-------- PROVIDED INFORMATION

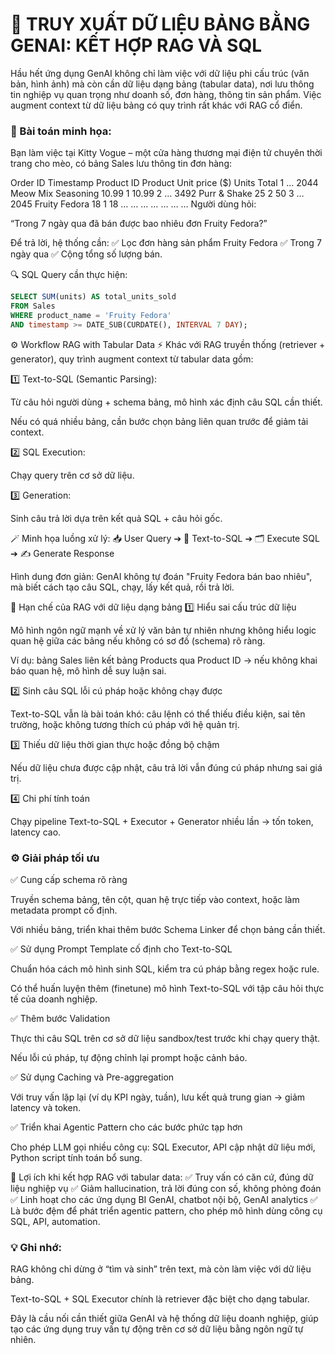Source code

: # 🐾 TRUY XUẤT DỮ LIỆU BẢNG BẰNG GENAI: KẾT HỢP RAG VÀ SQL

Hầu hết ứng dụng GenAI không chỉ làm việc với dữ liệu phi cấu trúc (văn bản, hình ảnh) mà còn cần dữ liệu dạng bảng (tabular data), nơi lưu thông tin nghiệp vụ quan trọng như doanh số, đơn hàng, thông tin sản phẩm. Việc augment context từ dữ liệu bảng có quy trình rất khác với RAG cổ điển.

### 🎯 Bài toán minh họa:
Bạn làm việc tại Kitty Vogue – một cửa hàng thương mại điện tử chuyên thời trang cho mèo, có bảng Sales lưu thông tin đơn hàng:

Order ID	Timestamp	Product ID	Product	Unit price ($)	Units	Total
1	…	2044	Meow Mix Seasoning	10.99	1	10.99
2	…	3492	Purr & Shake	25	2	50
3	…	2045	Fruity Fedora	18	1	18
…	…	…	…	…	…	…
Người dùng hỏi:

“Trong 7 ngày qua đã bán được bao nhiêu đơn Fruity Fedora?”

Để trả lời, hệ thống cần:
✅ Lọc đơn hàng sản phẩm Fruity Fedora
✅ Trong 7 ngày qua
✅ Cộng tổng số lượng bán.

🔍 SQL Query cần thực hiện:

```sql
SELECT SUM(units) AS total_units_sold
FROM Sales
WHERE product_name = 'Fruity Fedora'
AND timestamp >= DATE_SUB(CURDATE(), INTERVAL 7 DAY);
```

⚙️ Workflow RAG with Tabular Data
⚡ Khác với RAG truyền thống (retriever + generator), quy trình augment context từ tabular data gồm:

1️⃣ Text-to-SQL (Semantic Parsing):

Từ câu hỏi người dùng + schema bảng, mô hình xác định câu SQL cần thiết.

Nếu có quá nhiều bảng, cần bước chọn bảng liên quan trước để giảm tải context.

2️⃣ SQL Execution:

Chạy query trên cơ sở dữ liệu.

3️⃣ Generation:

Sinh câu trả lời dựa trên kết quả SQL + câu hỏi gốc.

🪄 Minh họa luồng xử lý:
📥 User Query ➔ 🧠 Text-to-SQL ➔ 🗂️ Execute SQL ➔ ✍️ Generate Response

Hình dung đơn giản: GenAI không tự đoán "Fruity Fedora bán bao nhiêu", mà biết cách tạo câu SQL, chạy, lấy kết quả, rồi trả lời.

🚧 Hạn chế của RAG với dữ liệu dạng bảng
1️⃣ Hiểu sai cấu trúc dữ liệu

Mô hình ngôn ngữ mạnh về xử lý văn bản tự nhiên nhưng không hiểu logic quan hệ giữa các bảng nếu không có sơ đồ (schema) rõ ràng.

Ví dụ: bảng Sales liên kết bảng Products qua Product ID → nếu không khai báo quan hệ, mô hình dễ suy luận sai.

2️⃣ Sinh câu SQL lỗi cú pháp hoặc không chạy được

Text-to-SQL vẫn là bài toán khó: câu lệnh có thể thiếu điều kiện, sai tên trường, hoặc không tương thích cú pháp với hệ quản trị.

3️⃣ Thiếu dữ liệu thời gian thực hoặc đồng bộ chậm

Nếu dữ liệu chưa được cập nhật, câu trả lời vẫn đúng cú pháp nhưng sai giá trị.

4️⃣ Chi phí tính toán

Chạy pipeline Text-to-SQL + Executor + Generator nhiều lần → tốn token, latency cao.

### ⚙️ Giải pháp tối ưu
✅ Cung cấp schema rõ ràng

Truyền schema bảng, tên cột, quan hệ trực tiếp vào context, hoặc làm metadata prompt cố định.

Với nhiều bảng, triển khai thêm bước Schema Linker để chọn bảng cần thiết.

✅ Sử dụng Prompt Template cố định cho Text-to-SQL

Chuẩn hóa cách mô hình sinh SQL, kiểm tra cú pháp bằng regex hoặc rule.

Có thể huấn luyện thêm (finetune) mô hình Text-to-SQL với tập câu hỏi thực tế của doanh nghiệp.

✅ Thêm bước Validation

Thực thi câu SQL trên cơ sở dữ liệu sandbox/test trước khi chạy query thật.

Nếu lỗi cú pháp, tự động chỉnh lại prompt hoặc cảnh báo.

✅ Sử dụng Caching và Pre-aggregation

Với truy vấn lặp lại (ví dụ KPI ngày, tuần), lưu kết quả trung gian → giảm latency và token.

✅ Triển khai Agentic Pattern cho các bước phức tạp hơn

Cho phép LLM gọi nhiều công cụ: SQL Executor, API cập nhật dữ liệu mới, Python script tính toán bổ sung.

🚩 Lợi ích khi kết hợp RAG với tabular data:
✅ Truy vấn có căn cứ, đúng dữ liệu nghiệp vụ
✅ Giảm hallucination, trả lời đúng con số, không phỏng đoán
✅ Linh hoạt cho các ứng dụng BI GenAI, chatbot nội bộ, GenAI analytics
✅ Là bước đệm để phát triển agentic pattern, cho phép mô hình dùng công cụ SQL, API, automation.

### 💡 Ghi nhớ:
RAG không chỉ dừng ở “tìm và sinh” trên text, mà còn làm việc với dữ liệu bảng.

Text-to-SQL + SQL Executor chính là retriever đặc biệt cho dạng tabular.

Đây là cầu nối cần thiết giữa GenAI và hệ thống dữ liệu doanh nghiệp, giúp tạo các ứng dụng truy vấn tự động trên cơ sở dữ liệu bằng ngôn ngữ tự nhiên.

----------------

## EXERCISE INSTRUCTIONS
What you return must match the records exactly, apart from the images, which are omitted.

## OUTPUT OF THE TASK
Source code

: # 🐾 TRUY XUẤT DỮ LIỆU BẢNG BẰNG GENAI: KẾT HỢP RAG VÀ SQL

Hầu hết ứng dụng GenAI không chỉ làm việc với dữ liệu phi cấu trúc (văn bản, hình ảnh) mà còn cần dữ liệu dạng bảng (tabular data), nơi lưu thông tin nghiệp vụ quan trọng như doanh số, đơn hàng, thông tin sản phẩm. Việc augment context từ dữ liệu bảng có quy trình rất khác với RAG cổ điển.

### 🎯 Bài toán minh họa:
Bạn làm việc tại Kitty Vogue – một cửa hàng thương mại điện tử chuyên thời trang cho mèo, có bảng Sales lưu thông tin đơn hàng:

Order ID	Timestamp	Product ID	Product	Unit price ($)	Units	Total
1	…	2044	Meow Mix Seasoning	10.99	1	10.99
2	…	3492	Purr & Shake	25	2	50
3	…	2045	Fruity Fedora	18	1	18
…	…	…	…	…	…	…
Người dùng hỏi:

“Trong 7 ngày qua đã bán được bao nhiêu đơn Fruity Fedora?”

Để trả lời, hệ thống cần:
✅ Lọc đơn hàng sản phẩm Fruity Fedora
✅ Trong 7 ngày qua
✅ Cộng tổng số lượng bán.

🔍 SQL Query cần thực hiện:

```sql
SELECT SUM(units) AS total_units_sold
FROM Sales
WHERE product_name = 'Fruity Fedora'
AND timestamp >= DATE_SUB(CURDATE(), INTERVAL 7 DAY);
```

⚙️ Workflow RAG with Tabular Data
⚡ Khác với RAG truyền thống (retriever + generator), quy trình augment context từ tabular data gồm:

1️⃣ Text-to-SQL (Semantic Parsing):

Từ câu hỏi người dùng + schema bảng, mô hình xác định câu SQL cần thiết.

Nếu có quá nhiều bảng, cần bước chọn bảng liên quan trước để giảm tải context.

2️⃣ SQL Execution:

Chạy query trên cơ sở dữ liệu.

3️⃣ Generation:

Sinh câu trả lời dựa trên kết quả SQL + câu hỏi gốc.

🪄 Minh họa luồng xử lý:
📥 User Query ➔ 🧠 Text-to-SQL ➔ 🗂️ Execute SQL ➔ ✍️ Generate Response

Hình dung đơn giản: GenAI không tự đoán "Fruity Fedora bán bao nhiêu", mà biết cách tạo câu SQL, chạy, lấy kết quả, rồi trả lời.

🚧 Hạn chế của RAG với dữ liệu dạng bảng
1️⃣ Hiểu sai cấu trúc dữ liệu

Mô hình ngôn ngữ mạnh về xử lý văn bản tự nhiên nhưng không hiểu logic quan hệ giữa các bảng nếu không có sơ đồ (schema) rõ ràng.

Ví dụ: bảng Sales liên kết bảng Products qua Product ID → nếu không khai báo quan hệ, mô hình dễ suy luận sai.

2️⃣ Sinh câu SQL lỗi cú pháp hoặc không chạy được

Text-to-SQL vẫn là bài toán khó: câu lệnh có thể thiếu điều kiện, sai tên trường, hoặc không tương thích cú pháp với hệ quản trị.

3️⃣ Thiếu dữ liệu thời gian thực hoặc đồng bộ chậm

Nếu dữ liệu chưa được cập nhật, câu trả lời vẫn đúng cú pháp nhưng sai giá trị.

4️⃣ Chi phí tính toán

Chạy pipeline Text-to-SQL + Executor + Generator nhiều lần → tốn token, latency cao.

### ⚙️ Giải pháp tối ưu
✅ Cung cấp schema rõ ràng

Truyền schema bảng, tên cột, quan hệ trực tiếp vào context, hoặc làm metadata prompt cố định.

Với nhiều bảng, triển khai thêm bước Schema Linker để chọn bảng cần thiết.

✅ Sử dụng Prompt Template cố định cho Text-to-SQL

Chuẩn hóa cách mô hình sinh SQL, kiểm tra cú pháp bằng regex hoặc rule.

Có thể huấn luyện thêm (finetune) mô hình Text-to-SQL với tập câu hỏi thực tế của doanh nghiệp.

✅ Thêm bước Validation

Thực thi câu SQL trên cơ sở dữ liệu sandbox/test trước khi chạy query thật.

Nếu lỗi cú pháp, tự động chỉnh lại prompt hoặc cảnh báo.

✅ Sử dụng Caching và Pre-aggregation

Với truy vấn lặp lại (ví dụ KPI ngày, tuần), lưu kết quả trung gian → giảm latency và token.

✅ Triển khai Agentic Pattern cho các bước phức tạp hơn

Cho phép LLM gọi nhiều công cụ: SQL Executor, API cập nhật dữ liệu mới, Python script tính toán bổ sung.

🚩 Lợi ích khi kết hợp RAG với tabular data:
✅ Truy vấn có căn cứ, đúng dữ liệu nghiệp vụ
✅ Giảm hallucination, trả lời đúng con số, không phỏng đoán
✅ Linh hoạt cho các ứng dụng BI GenAI, chatbot nội bộ, GenAI analytics
✅ Là bước đệm để phát triển agentic pattern, cho phép mô hình dùng công cụ SQL, API, automation.

### 💡 Ghi nhớ:
RAG không chỉ dừng ở “tìm và sinh” trên text, mà còn làm việc với dữ liệu bảng.

Text-to-SQL + SQL Executor chính là retriever đặc biệt cho dạng tabular.

Đây là cầu nối cần thiết giữa GenAI và hệ thống dữ liệu doanh nghiệp, giúp tạo các ứng dụng truy vấn tự động trên cơ sở dữ liệu bằng ngôn ngữ tự nhiên.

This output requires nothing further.